WORK INSTRUCTION = For each entry, return the text exactly and omit any image.
____
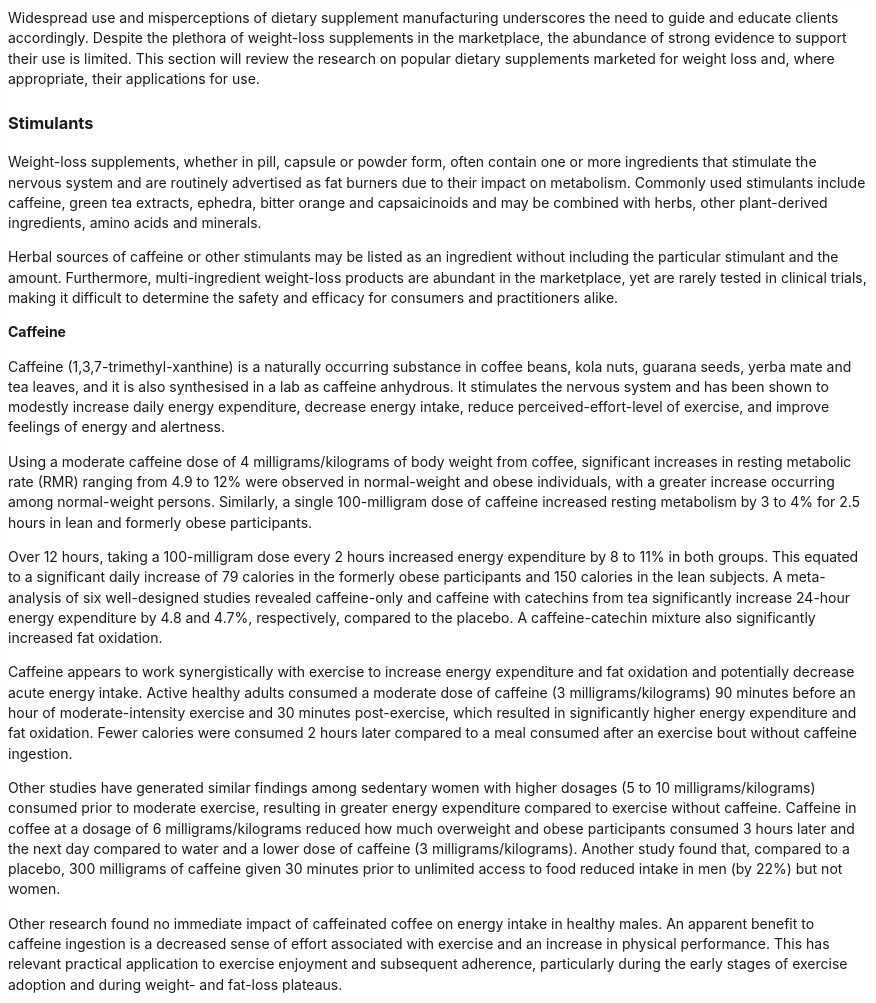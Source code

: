 Widespread use and misperceptions of dietary supplement manufacturing underscores the need to guide and educate clients accordingly. Despite the plethora of weight-loss supplements in the marketplace, the abundance of strong evidence to support their use is limited. This section will review the research on popular dietary supplements marketed for weight loss and, where appropriate, their applications for use.
### <a name="_mpoyeyar9yf1"></a>Stimulants
Weight-loss supplements, whether in pill, capsule or powder form, often contain one or more ingredients that stimulate the nervous system and are routinely advertised as fat burners due to their impact on metabolism. Commonly used stimulants include caffeine, green tea extracts, ephedra, bitter orange and capsaicinoids and may be combined with herbs, other plant-derived ingredients, amino acids and minerals.

Herbal sources of caffeine or other stimulants may be listed as an ingredient without including the particular stimulant and the amount. Furthermore, multi-ingredient weight-loss products are abundant in the marketplace, yet are rarely tested in clinical trials, making it difficult to determine the safety and efficacy for consumers and practitioners alike. 

**Caffeine**

Caffeine (1,3,7-trimethyl-xanthine) is a naturally occurring substance in coffee beans, kola nuts, guarana seeds, yerba mate and tea leaves, and it is also synthesised in a lab as caffeine anhydrous. It stimulates the nervous system and has been shown to modestly increase daily energy expenditure, decrease energy intake, reduce perceived-effort-level of exercise, and improve feelings of energy and alertness.

Using a moderate caffeine dose of 4 milligrams/kilograms of body weight from coffee, significant increases in resting metabolic rate (RMR) ranging from 4.9 to 12% were observed in normal-weight and obese individuals, with a greater increase occurring among normal-weight persons. Similarly, a single 100-milligram dose of caffeine increased resting metabolism by 3 to 4% for 2.5 hours in lean and formerly obese participants.

Over 12 hours, taking a 100-milligram dose every 2 hours increased energy expenditure by 8 to 11% in both groups. This equated to a significant daily increase of 79 calories in the formerly obese participants and 150 calories in the lean subjects. A meta-analysis of six well-designed studies revealed caffeine-only and caffeine with catechins from tea significantly increase 24-hour energy expenditure by 4.8 and 4.7%, respectively, compared to the placebo. A caffeine-catechin mixture also significantly increased fat oxidation.

Caffeine appears to work synergistically with exercise to increase energy expenditure and fat oxidation and potentially decrease acute energy intake. Active healthy adults consumed a moderate dose of caffeine (3 milligrams/kilograms) 90 minutes before an hour of moderate-intensity exercise and 30 minutes post-exercise, which resulted in significantly higher energy expenditure and fat oxidation. Fewer calories were consumed 2 hours later compared to a meal consumed after an exercise bout without caffeine ingestion.

Other studies have generated similar findings among sedentary women with higher dosages (5 to 10 milligrams/kilograms) consumed prior to moderate exercise, resulting in greater energy expenditure compared to exercise without caffeine. Caffeine in coffee at a dosage of 6 milligrams/kilograms reduced how much overweight and obese participants consumed 3 hours later and the next day compared to water and a lower dose of caffeine (3 milligrams/kilograms). Another study found that, compared to a placebo, 300 milligrams of caffeine given 30 minutes prior to unlimited access to food reduced intake in men (by 22%) but not women.

Other research found no immediate impact of caffeinated coffee on energy intake in healthy males. An apparent benefit to caffeine ingestion is a decreased sense of effort associated with exercise and an increase in physical performance. This has relevant practical application to exercise enjoyment and subsequent adherence, particularly during the early stages of exercise adoption and during weight- and fat-loss plateaus.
____
EXERCISE SOLUTION =
Source code

: Widespread use and misperceptions of dietary supplement manufacturing underscores the need to guide and educate clients accordingly. Despite the plethora of weight-loss supplements in the marketplace, the abundance of strong evidence to support their use is limited. This section will review the research on popular dietary supplements marketed for weight loss and, where appropriate, their applications for use.
### <a name="_mpoyeyar9yf1"></a>Stimulants
Weight-loss supplements, whether in pill, capsule or powder form, often contain one or more ingredients that stimulate the nervous system and are routinely advertised as fat burners due to their impact on metabolism. Commonly used stimulants include caffeine, green tea extracts, ephedra, bitter orange and capsaicinoids and may be combined with herbs, other plant-derived ingredients, amino acids and minerals.

Herbal sources of caffeine or other stimulants may be listed as an ingredient without including the particular stimulant and the amount. Furthermore, multi-ingredient weight-loss products are abundant in the marketplace, yet are rarely tested in clinical trials, making it difficult to determine the safety and efficacy for consumers and practitioners alike. 

**Caffeine**

Caffeine (1,3,7-trimethyl-xanthine) is a naturally occurring substance in coffee beans, kola nuts, guarana seeds, yerba mate and tea leaves, and it is also synthesised in a lab as caffeine anhydrous. It stimulates the nervous system and has been shown to modestly increase daily energy expenditure, decrease energy intake, reduce perceived-effort-level of exercise, and improve feelings of energy and alertness.

Using a moderate caffeine dose of 4 milligrams/kilograms of body weight from coffee, significant increases in resting metabolic rate (RMR) ranging from 4.9 to 12% were observed in normal-weight and obese individuals, with a greater increase occurring among normal-weight persons. Similarly, a single 100-milligram dose of caffeine increased resting metabolism by 3 to 4% for 2.5 hours in lean and formerly obese participants.

Over 12 hours, taking a 100-milligram dose every 2 hours increased energy expenditure by 8 to 11% in both groups. This equated to a significant daily increase of 79 calories in the formerly obese participants and 150 calories in the lean subjects. A meta-analysis of six well-designed studies revealed caffeine-only and caffeine with catechins from tea significantly increase 24-hour energy expenditure by 4.8 and 4.7%, respectively, compared to the placebo. A caffeine-catechin mixture also significantly increased fat oxidation.

Caffeine appears to work synergistically with exercise to increase energy expenditure and fat oxidation and potentially decrease acute energy intake. Active healthy adults consumed a moderate dose of caffeine (3 milligrams/kilograms) 90 minutes before an hour of moderate-intensity exercise and 30 minutes post-exercise, which resulted in significantly higher energy expenditure and fat oxidation. Fewer calories were consumed 2 hours later compared to a meal consumed after an exercise bout without caffeine ingestion.

Other studies have generated similar findings among sedentary women with higher dosages (5 to 10 milligrams/kilograms) consumed prior to moderate exercise, resulting in greater energy expenditure compared to exercise without caffeine. Caffeine in coffee at a dosage of 6 milligrams/kilograms reduced how much overweight and obese participants consumed 3 hours later and the next day compared to water and a lower dose of caffeine (3 milligrams/kilograms). Another study found that, compared to a placebo, 300 milligrams of caffeine given 30 minutes prior to unlimited access to food reduced intake in men (by 22%) but not women.

Other research found no immediate impact of caffeinated coffee on energy intake in healthy males. An apparent benefit to caffeine ingestion is a decreased sense of effort associated with exercise and an increase in physical performance. This has relevant practical application to exercise enjoyment and subsequent adherence, particularly during the early stages of exercise adoption and during weight- and fat-loss plateaus.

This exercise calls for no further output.